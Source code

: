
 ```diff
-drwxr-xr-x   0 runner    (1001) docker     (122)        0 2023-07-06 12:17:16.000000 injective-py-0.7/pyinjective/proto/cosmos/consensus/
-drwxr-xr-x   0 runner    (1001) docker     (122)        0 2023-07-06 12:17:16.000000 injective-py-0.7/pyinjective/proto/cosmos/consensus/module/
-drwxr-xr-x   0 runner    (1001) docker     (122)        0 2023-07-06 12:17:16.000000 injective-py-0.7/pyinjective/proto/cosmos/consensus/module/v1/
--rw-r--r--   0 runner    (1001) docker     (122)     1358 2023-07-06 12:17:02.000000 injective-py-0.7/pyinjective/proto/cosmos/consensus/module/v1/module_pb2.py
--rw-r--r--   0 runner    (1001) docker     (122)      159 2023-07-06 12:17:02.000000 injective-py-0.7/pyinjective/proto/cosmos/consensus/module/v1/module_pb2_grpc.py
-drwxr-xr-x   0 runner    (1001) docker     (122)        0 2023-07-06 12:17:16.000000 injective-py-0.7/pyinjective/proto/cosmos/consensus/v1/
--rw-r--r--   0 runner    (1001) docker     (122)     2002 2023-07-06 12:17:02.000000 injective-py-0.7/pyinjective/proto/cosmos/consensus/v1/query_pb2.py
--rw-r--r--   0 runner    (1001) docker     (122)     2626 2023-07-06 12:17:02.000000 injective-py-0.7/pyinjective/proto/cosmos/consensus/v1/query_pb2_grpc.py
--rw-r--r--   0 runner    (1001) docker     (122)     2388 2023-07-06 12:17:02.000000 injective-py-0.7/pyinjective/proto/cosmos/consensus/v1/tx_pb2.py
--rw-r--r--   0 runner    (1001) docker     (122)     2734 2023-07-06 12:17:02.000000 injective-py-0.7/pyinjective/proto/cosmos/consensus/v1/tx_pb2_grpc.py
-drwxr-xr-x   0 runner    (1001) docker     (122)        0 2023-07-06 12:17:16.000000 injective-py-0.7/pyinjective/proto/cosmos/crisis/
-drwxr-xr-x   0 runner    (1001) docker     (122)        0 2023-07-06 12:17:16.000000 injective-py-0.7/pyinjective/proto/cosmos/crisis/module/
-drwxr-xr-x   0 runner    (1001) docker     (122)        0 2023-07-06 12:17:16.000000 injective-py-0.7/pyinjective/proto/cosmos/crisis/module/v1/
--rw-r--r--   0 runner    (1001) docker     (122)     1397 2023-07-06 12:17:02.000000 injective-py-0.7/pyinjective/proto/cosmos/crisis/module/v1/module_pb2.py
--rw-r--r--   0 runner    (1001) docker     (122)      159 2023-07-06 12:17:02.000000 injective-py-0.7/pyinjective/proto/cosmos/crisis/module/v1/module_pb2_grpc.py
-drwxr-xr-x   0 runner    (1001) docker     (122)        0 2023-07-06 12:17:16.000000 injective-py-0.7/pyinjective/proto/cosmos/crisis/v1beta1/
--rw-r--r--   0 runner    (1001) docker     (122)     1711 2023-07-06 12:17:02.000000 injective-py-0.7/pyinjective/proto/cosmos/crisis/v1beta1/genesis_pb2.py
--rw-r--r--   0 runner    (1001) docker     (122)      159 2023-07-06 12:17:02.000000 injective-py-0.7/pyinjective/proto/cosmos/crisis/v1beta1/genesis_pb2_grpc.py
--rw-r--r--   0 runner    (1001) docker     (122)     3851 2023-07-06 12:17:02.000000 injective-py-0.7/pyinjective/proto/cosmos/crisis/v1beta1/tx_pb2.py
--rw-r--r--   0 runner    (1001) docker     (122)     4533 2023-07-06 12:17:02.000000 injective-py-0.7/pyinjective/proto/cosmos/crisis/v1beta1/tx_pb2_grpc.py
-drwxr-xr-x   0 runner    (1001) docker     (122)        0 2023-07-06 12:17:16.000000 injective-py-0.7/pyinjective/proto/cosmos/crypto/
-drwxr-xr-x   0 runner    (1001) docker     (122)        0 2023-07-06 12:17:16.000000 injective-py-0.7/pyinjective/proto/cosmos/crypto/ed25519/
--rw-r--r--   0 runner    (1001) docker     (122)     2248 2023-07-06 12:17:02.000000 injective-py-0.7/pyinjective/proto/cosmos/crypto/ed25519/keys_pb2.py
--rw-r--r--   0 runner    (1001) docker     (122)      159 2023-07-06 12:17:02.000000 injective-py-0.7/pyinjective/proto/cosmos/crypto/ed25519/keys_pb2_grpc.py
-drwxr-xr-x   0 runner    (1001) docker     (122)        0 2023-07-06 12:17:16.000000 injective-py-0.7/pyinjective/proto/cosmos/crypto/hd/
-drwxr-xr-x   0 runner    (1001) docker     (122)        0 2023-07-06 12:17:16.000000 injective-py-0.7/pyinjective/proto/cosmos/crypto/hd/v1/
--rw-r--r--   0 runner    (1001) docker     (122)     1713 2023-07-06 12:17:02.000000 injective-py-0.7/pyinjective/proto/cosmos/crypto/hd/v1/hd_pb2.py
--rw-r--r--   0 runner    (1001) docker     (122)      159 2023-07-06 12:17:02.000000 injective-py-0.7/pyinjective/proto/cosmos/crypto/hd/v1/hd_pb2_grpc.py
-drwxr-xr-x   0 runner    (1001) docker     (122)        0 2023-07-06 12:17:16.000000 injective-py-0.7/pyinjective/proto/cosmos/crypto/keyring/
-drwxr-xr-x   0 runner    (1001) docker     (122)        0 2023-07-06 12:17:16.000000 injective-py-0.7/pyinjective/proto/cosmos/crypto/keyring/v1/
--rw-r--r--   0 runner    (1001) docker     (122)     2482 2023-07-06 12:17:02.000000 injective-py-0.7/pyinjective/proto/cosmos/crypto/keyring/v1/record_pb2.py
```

WHAT IS REQUIRED: Transcribe every line of the records exactly, please.

SOLUTION:
Source code

:
 ```diff
-drwxr-xr-x   0 runner    (1001) docker     (122)        0 2023-07-06 12:17:16.000000 injective-py-0.7/pyinjective/proto/cosmos/consensus/
-drwxr-xr-x   0 runner    (1001) docker     (122)        0 2023-07-06 12:17:16.000000 injective-py-0.7/pyinjective/proto/cosmos/consensus/module/
-drwxr-xr-x   0 runner    (1001) docker     (122)        0 2023-07-06 12:17:16.000000 injective-py-0.7/pyinjective/proto/cosmos/consensus/module/v1/
--rw-r--r--   0 runner    (1001) docker     (122)     1358 2023-07-06 12:17:02.000000 injective-py-0.7/pyinjective/proto/cosmos/consensus/module/v1/module_pb2.py
--rw-r--r--   0 runner    (1001) docker     (122)      159 2023-07-06 12:17:02.000000 injective-py-0.7/pyinjective/proto/cosmos/consensus/module/v1/module_pb2_grpc.py
-drwxr-xr-x   0 runner    (1001) docker     (122)        0 2023-07-06 12:17:16.000000 injective-py-0.7/pyinjective/proto/cosmos/consensus/v1/
--rw-r--r--   0 runner    (1001) docker     (122)     2002 2023-07-06 12:17:02.000000 injective-py-0.7/pyinjective/proto/cosmos/consensus/v1/query_pb2.py
--rw-r--r--   0 runner    (1001) docker     (122)     2626 2023-07-06 12:17:02.000000 injective-py-0.7/pyinjective/proto/cosmos/consensus/v1/query_pb2_grpc.py
--rw-r--r--   0 runner    (1001) docker     (122)     2388 2023-07-06 12:17:02.000000 injective-py-0.7/pyinjective/proto/cosmos/consensus/v1/tx_pb2.py
--rw-r--r--   0 runner    (1001) docker     (122)     2734 2023-07-06 12:17:02.000000 injective-py-0.7/pyinjective/proto/cosmos/consensus/v1/tx_pb2_grpc.py
-drwxr-xr-x   0 runner    (1001) docker     (122)        0 2023-07-06 12:17:16.000000 injective-py-0.7/pyinjective/proto/cosmos/crisis/
-drwxr-xr-x   0 runner    (1001) docker     (122)        0 2023-07-06 12:17:16.000000 injective-py-0.7/pyinjective/proto/cosmos/crisis/module/
-drwxr-xr-x   0 runner    (1001) docker     (122)        0 2023-07-06 12:17:16.000000 injective-py-0.7/pyinjective/proto/cosmos/crisis/module/v1/
--rw-r--r--   0 runner    (1001) docker     (122)     1397 2023-07-06 12:17:02.000000 injective-py-0.7/pyinjective/proto/cosmos/crisis/module/v1/module_pb2.py
--rw-r--r--   0 runner    (1001) docker     (122)      159 2023-07-06 12:17:02.000000 injective-py-0.7/pyinjective/proto/cosmos/crisis/module/v1/module_pb2_grpc.py
-drwxr-xr-x   0 runner    (1001) docker     (122)        0 2023-07-06 12:17:16.000000 injective-py-0.7/pyinjective/proto/cosmos/crisis/v1beta1/
--rw-r--r--   0 runner    (1001) docker     (122)     1711 2023-07-06 12:17:02.000000 injective-py-0.7/pyinjective/proto/cosmos/crisis/v1beta1/genesis_pb2.py
--rw-r--r--   0 runner    (1001) docker     (122)      159 2023-07-06 12:17:02.000000 injective-py-0.7/pyinjective/proto/cosmos/crisis/v1beta1/genesis_pb2_grpc.py
--rw-r--r--   0 runner    (1001) docker     (122)     3851 2023-07-06 12:17:02.000000 injective-py-0.7/pyinjective/proto/cosmos/crisis/v1beta1/tx_pb2.py
--rw-r--r--   0 runner    (1001) docker     (122)     4533 2023-07-06 12:17:02.000000 injective-py-0.7/pyinjective/proto/cosmos/crisis/v1beta1/tx_pb2_grpc.py
-drwxr-xr-x   0 runner    (1001) docker     (122)        0 2023-07-06 12:17:16.000000 injective-py-0.7/pyinjective/proto/cosmos/crypto/
-drwxr-xr-x   0 runner    (1001) docker     (122)        0 2023-07-06 12:17:16.000000 injective-py-0.7/pyinjective/proto/cosmos/crypto/ed25519/
--rw-r--r--   0 runner    (1001) docker     (122)     2248 2023-07-06 12:17:02.000000 injective-py-0.7/pyinjective/proto/cosmos/crypto/ed25519/keys_pb2.py
--rw-r--r--   0 runner    (1001) docker     (122)      159 2023-07-06 12:17:02.000000 injective-py-0.7/pyinjective/proto/cosmos/crypto/ed25519/keys_pb2_grpc.py
-drwxr-xr-x   0 runner    (1001) docker     (122)        0 2023-07-06 12:17:16.000000 injective-py-0.7/pyinjective/proto/cosmos/crypto/hd/
-drwxr-xr-x   0 runner    (1001) docker     (122)        0 2023-07-06 12:17:16.000000 injective-py-0.7/pyinjective/proto/cosmos/crypto/hd/v1/
--rw-r--r--   0 runner    (1001) docker     (122)     1713 2023-07-06 12:17:02.000000 injective-py-0.7/pyinjective/proto/cosmos/crypto/hd/v1/hd_pb2.py
--rw-r--r--   0 runner    (1001) docker     (122)      159 2023-07-06 12:17:02.000000 injective-py-0.7/pyinjective/proto/cosmos/crypto/hd/v1/hd_pb2_grpc.py
-drwxr-xr-x   0 runner    (1001) docker     (122)        0 2023-07-06 12:17:16.000000 injective-py-0.7/pyinjective/proto/cosmos/crypto/keyring/
-drwxr-xr-x   0 runner    (1001) docker     (122)        0 2023-07-06 12:17:16.000000 injective-py-0.7/pyinjective/proto/cosmos/crypto/keyring/v1/
--rw-r--r--   0 runner    (1001) docker     (122)     2482 2023-07-06 12:17:02.000000 injective-py-0.7/pyinjective/proto/cosmos/crypto/keyring/v1/record_pb2.py
```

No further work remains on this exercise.